■ **Data for the task**:

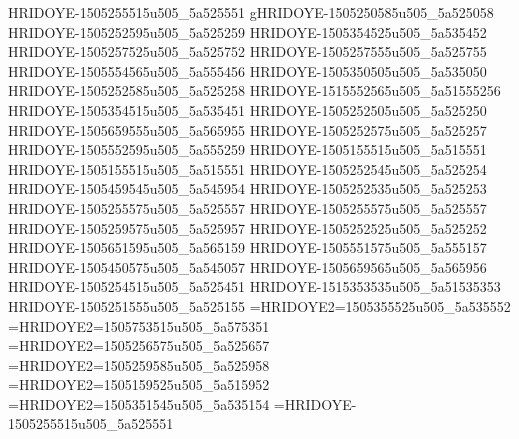 HRIDOYE-1505255515u505_5a525551
gHRIDOYE-1505250585u505_5a525058
HRIDOYE-1505252595u505_5a525259
HRIDOYE-1505354525u505_5a535452
HRIDOYE-1505257525u505_5a525752
HRIDOYE-1505257555u505_5a525755
HRIDOYE-1505554565u505_5a555456
HRIDOYE-1505350505u505_5a535050
HRIDOYE-1505252585u505_5a525258
HRIDOYE-1515552565u505_5a51555256
HRIDOYE-1505354515u505_5a535451
HRIDOYE-1505252505u505_5a525250
HRIDOYE-1505659555u505_5a565955
HRIDOYE-1505252575u505_5a525257
HRIDOYE-1505552595u505_5a555259
HRIDOYE-1505155515u505_5a515551
HRIDOYE-1505155515u505_5a515551
HRIDOYE-1505252545u505_5a525254
HRIDOYE-1505459545u505_5a545954
HRIDOYE-1505252535u505_5a525253
HRIDOYE-1505255575u505_5a525557
HRIDOYE-1505255575u505_5a525557
HRIDOYE-1505259575u505_5a525957
HRIDOYE-1505252525u505_5a525252
HRIDOYE-1505651595u505_5a565159
HRIDOYE-1505551575u505_5a555157
HRIDOYE-1505450575u505_5a545057
HRIDOYE-1505659565u505_5a565956
HRIDOYE-1505254515u505_5a525451
HRIDOYE-1515353535u505_5a51535353
HRIDOYE-1505251555u505_5a525155
=HRIDOYE2=1505355525u505_5a535552
=HRIDOYE2=1505753515u505_5a575351
=HRIDOYE2=1505256575u505_5a525657
=HRIDOYE2=1505259585u505_5a525958
=HRIDOYE2=1505159525u505_5a515952
=HRIDOYE2=1505351545u505_5a535154
=HRIDOYE-1505255515u505_5a525551
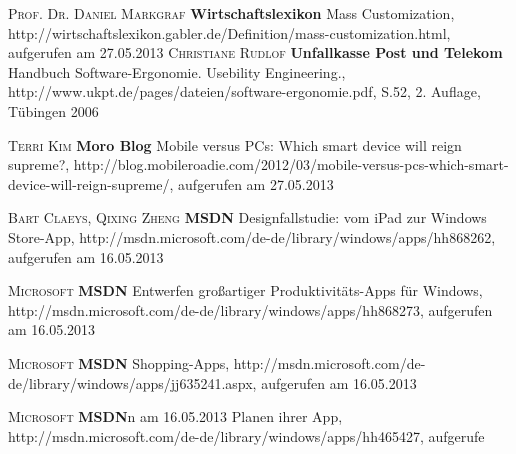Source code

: \begin{thebibliography}{---}

           \textsc{Prof. Dr. Daniel Markgraf }
          \textbf{Wirtschaftslexikon}
          Mass Customization, http://wirtschaftslexikon.gabler.de/Definition/mass-customization.html, aufgerufen am 27.05.2013
           \textsc{Christiane Rudlof}
          \textbf{Unfallkasse Post und Telekom}
          Handbuch Software-Ergonomie. Usebility Engineering., http://www.ukpt.de/pages/dateien/software-ergonomie.pdf, S.52, 2. Auflage, Tübingen 2006

           \textsc{Terri Kim}
          \textbf{Moro Blog}
          Mobile versus PCs: Which smart device will reign supreme?, http://blog.mobileroadie.com/2012/03/mobile-versus-pcs-which-smart-device-will-reign-supreme/, aufgerufen am 27.05.2013

           \textsc{Bart Claeys, Qixing Zheng}
          \textbf{MSDN}
          Designfallstudie: vom iPad zur Windows Store-App, http://msdn.microsoft.com/de-de/library/windows/apps/hh868262, aufgerufen am 16.05.2013
          
            \textsc{Microsoft}
           \textbf{MSDN}
           Entwerfen großartiger Produktivitäts-Apps für Windows, http://msdn.microsoft.com/de-de/library/windows/apps/hh868273, aufgerufen am 16.05.2013
           
              \textsc{Microsoft}
             \textbf{MSDN}
             Shopping-Apps, http://msdn.microsoft.com/de-de/library/windows/apps/jj635241.aspx, aufgerufen am 16.05.2013
             
                \textsc{Microsoft}
               \textbf{MSDN}n am 16.05.2013
 Planen ihrer App, http://msdn.microsoft.com/de-de/library/windows/apps/hh465427, aufgerufe

 
\end{thebibliography}

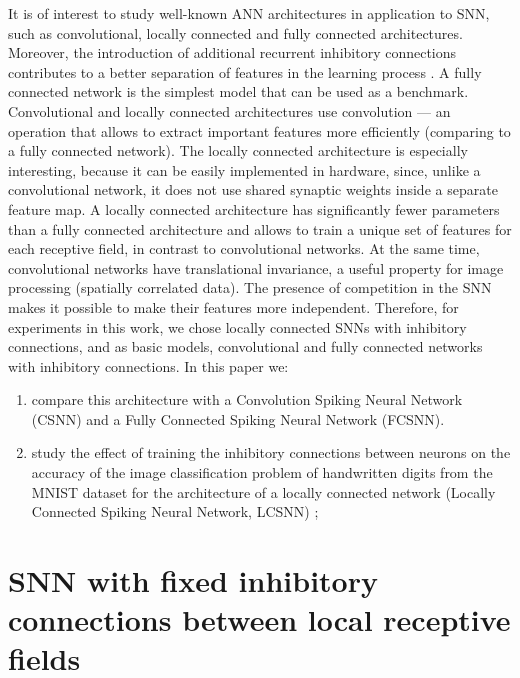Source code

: \documentclass[a4paper,10pt]{article}
\begin{document}
It is of interest to study well-known ANN architectures in application to SNN, such as convolutional, locally connected and fully connected \parencite{Khan_2020} architectures. Moreover, the introduction of additional recurrent inhibitory connections contributes to a better separation of features in the learning process \parencite{MaxActiv1, MaxActiv2}. A fully connected network is the simplest model that can be used as a benchmark. Convolutional and locally connected architectures use convolution --- an operation that allows to extract important features more efficiently (comparing to a fully connected network). The locally connected architecture is especially interesting, because it can be easily implemented in hardware, since, unlike a convolutional network, it does not use shared synaptic weights  inside a separate feature map. A locally connected architecture has significantly fewer parameters than a fully connected architecture and allows to train a unique set of features for each receptive field, in contrast to convolutional networks. At the same time, convolutional networks have translational invariance, a useful property for image processing (spatially correlated data). The presence of competition in the SNN makes it possible to make their features more independent. Therefore, for experiments in this work, we chose locally connected SNNs with inhibitory connections, and as basic models, convolutional and fully connected networks with inhibitory connections. In this paper we:

\begin{enumerate}[i]

\item compare this architecture with a Convolution Spiking Neural Network (CSNN) and a Fully Connected Spiking Neural Network (FCSNN).

\item study the effect of training the inhibitory connections \parencite{MaxActiv1, MaxActiv2, hardware_survey} between neurons on the accuracy of the image classification problem of handwritten digits from the MNIST \parencite{MNIST} dataset for the architecture of a locally connected network (Locally Connected Spiking Neural Network, LCSNN) \parencite{saunders2019locally};

\end{enumerate}

\clearpage

\section{SNN with fixed inhibitory connections between local receptive fields}
\end{document}
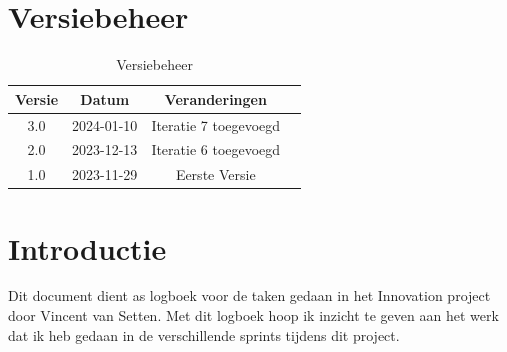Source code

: \documentclass[a4paper]{report}
\begin{document}
\tableofcontents

\chapter{Versiebeheer}
\begin{table}[h]
    \centering
    \begin{tabular}{|c|c|c|p{5cm}|}
        \hline
        \textbf{Versie} & \textbf{Datum} & \textbf{Veranderingen}  \\
        \hline
        3.0   & 2024-01-10 & Iteratie 7 toegevoegd \\
        \hline
        2.0   & 2023-12-13 & Iteratie 6 toegevoegd \\
        \hline
        1.0   & 2023-11-29 & Eerste Versie \\
        \hline

    \end{tabular}
    \caption{Versiebeheer}
\end{table}


\chapter{Introductie}
Dit document dient as logboek voor de taken gedaan in het Innovation project door Vincent van Setten.
Met dit logboek hoop ik inzicht te geven aan het werk dat ik heb gedaan in de verschillende sprints tijdens dit project.


\vspace{1.5cm}




    
\end{document}
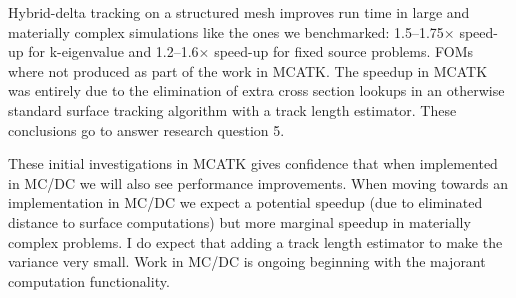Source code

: Hybrid-delta tracking on a structured mesh improves run time in large and materially complex simulations like the ones we benchmarked: 1.5--1.75$\times$ speed-up for k-eigenvalue and 1.2--1.6$\times$ speed-up for fixed source problems.
FOMs where not produced as part of the work in MCATK.
The speedup in MCATK was entirely due to the elimination of extra cross section lookups in an otherwise standard surface tracking algorithm with a track length estimator.
These conclusions go to answer research question 5.

These initial investigations in MCATK gives confidence that when implemented in MC/DC we will also see performance improvements.
When moving towards an implementation in MC/DC we expect a potential speedup (due to eliminated distance to surface computations) but more marginal speedup in materially complex problems.
I do expect that adding  a track length estimator to make the variance very small.
Work in MC/DC is ongoing beginning with the majorant computation functionality.
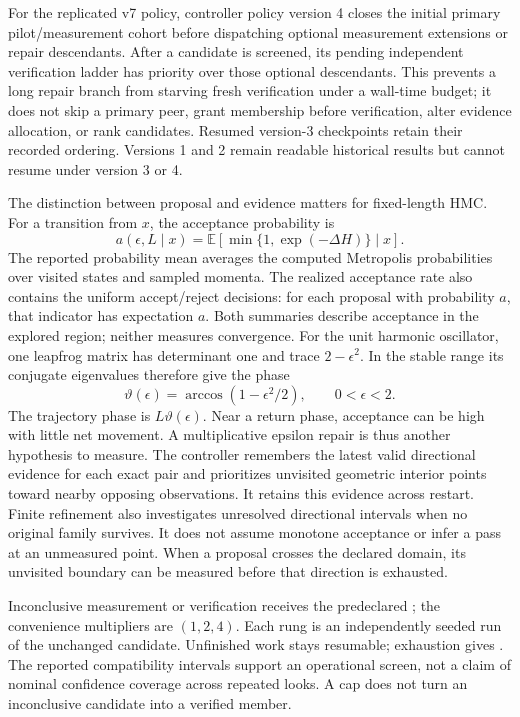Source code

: For the replicated v7 policy, controller policy version 4 closes the initial
primary pilot/measurement cohort before dispatching optional measurement
extensions or repair descendants. After a candidate is screened, its pending
independent verification ladder has priority over those optional descendants.
This prevents a long repair branch from starving fresh verification under a
wall-time budget; it does not skip a primary peer, grant membership before
verification, alter evidence allocation, or rank candidates. Resumed version-3
checkpoints retain their recorded ordering. Versions 1 and 2 remain readable
historical results but cannot resume under version 3 or 4.

The distinction between proposal and evidence matters for fixed-length HMC.
For a transition from $x$, the acceptance probability is
\begin{equation}
 a(\epsilon,L\mid x)
 =\mathbb E\!\left[\min\{1,\exp(-\Delta H)\}\mid x\right].
\end{equation}
The reported probability mean averages the computed Metropolis probabilities
over visited states and sampled momenta. The realized acceptance rate also
contains the uniform accept/reject decisions: for each proposal with
probability $a$, that indicator has expectation $a$. Both summaries describe
acceptance in the explored region; neither measures convergence.
For the unit harmonic oscillator, one leapfrog matrix has determinant one and
trace $2-\epsilon^2$. In the stable range its conjugate eigenvalues therefore
give the phase
\begin{equation}
 \vartheta(\epsilon)=\arccos(1-\epsilon^2/2),\qquad 0<\epsilon<2.
\end{equation}
The trajectory phase is $L\vartheta(\epsilon)$. Near a return phase, acceptance
can be high with little net movement. A multiplicative epsilon repair is thus
another hypothesis to measure. The controller remembers the latest valid
directional evidence for each exact pair and prioritizes unvisited geometric
interior points toward nearby opposing observations. It retains this evidence
across restart. Finite refinement also investigates unresolved directional
intervals when no original family survives. It does not assume monotone
acceptance or infer a pass at an unmeasured point.
When a proposal crosses the declared domain, its unvisited boundary can be
measured before that direction is exhausted.

Inconclusive measurement or verification receives the predeclared
; the convenience multipliers are $(1,2,4)$. Each rung is
an independently seeded run of the unchanged candidate. Unfinished work stays
resumable; exhaustion gives . The reported
compatibility intervals support an operational screen, not a claim of nominal
confidence coverage across repeated looks. A cap does not turn an inconclusive
candidate into a verified member.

■ **What needs to be done**: Within the listing above, write out the stretch from the line with "7 toegevoegd \\" through the line with "I do expect" exactly. Any pictures are to be left out.

■ **Result**:
        3.0   & 2024-01-10 & Iteratie 7 toegevoegd \\
        \hline
        2.0   & 2023-12-13 & Iteratie 6 toegevoegd \\
        \hline
        1.0   & 2023-11-29 & Eerste Versie \\
        \hline

    \end{tabular}
    \caption{Versiebeheer}
\end{table}


\chapter{Introductie}
Dit document dient as logboek voor de taken gedaan in het Innovation project door Vincent van Setten.
Met dit logboek hoop ik inzicht te geven aan het werk dat ik heb gedaan in de verschillende sprints tijdens dit project.


\vspace{1.5cm}




    
\end{document}
Source code

: Hybrid-delta tracking on a structured mesh improves run time in large and materially complex simulations like the ones we benchmarked: 1.5--1.75$\times$ speed-up for k-eigenvalue and 1.2--1.6$\times$ speed-up for fixed source problems.
FOMs where not produced as part of the work in MCATK.
The speedup in MCATK was entirely due to the elimination of extra cross section lookups in an otherwise standard surface tracking algorithm with a track length estimator.
These conclusions go to answer research question 5.

These initial investigations in MCATK gives confidence that when implemented in MC/DC we will also see performance improvements.
When moving towards an implementation in MC/DC we expect a potential speedup (due to eliminated distance to surface computations) but more marginal speedup in materially complex problems.
I do expect that adding  a track length estimator to make the variance very small.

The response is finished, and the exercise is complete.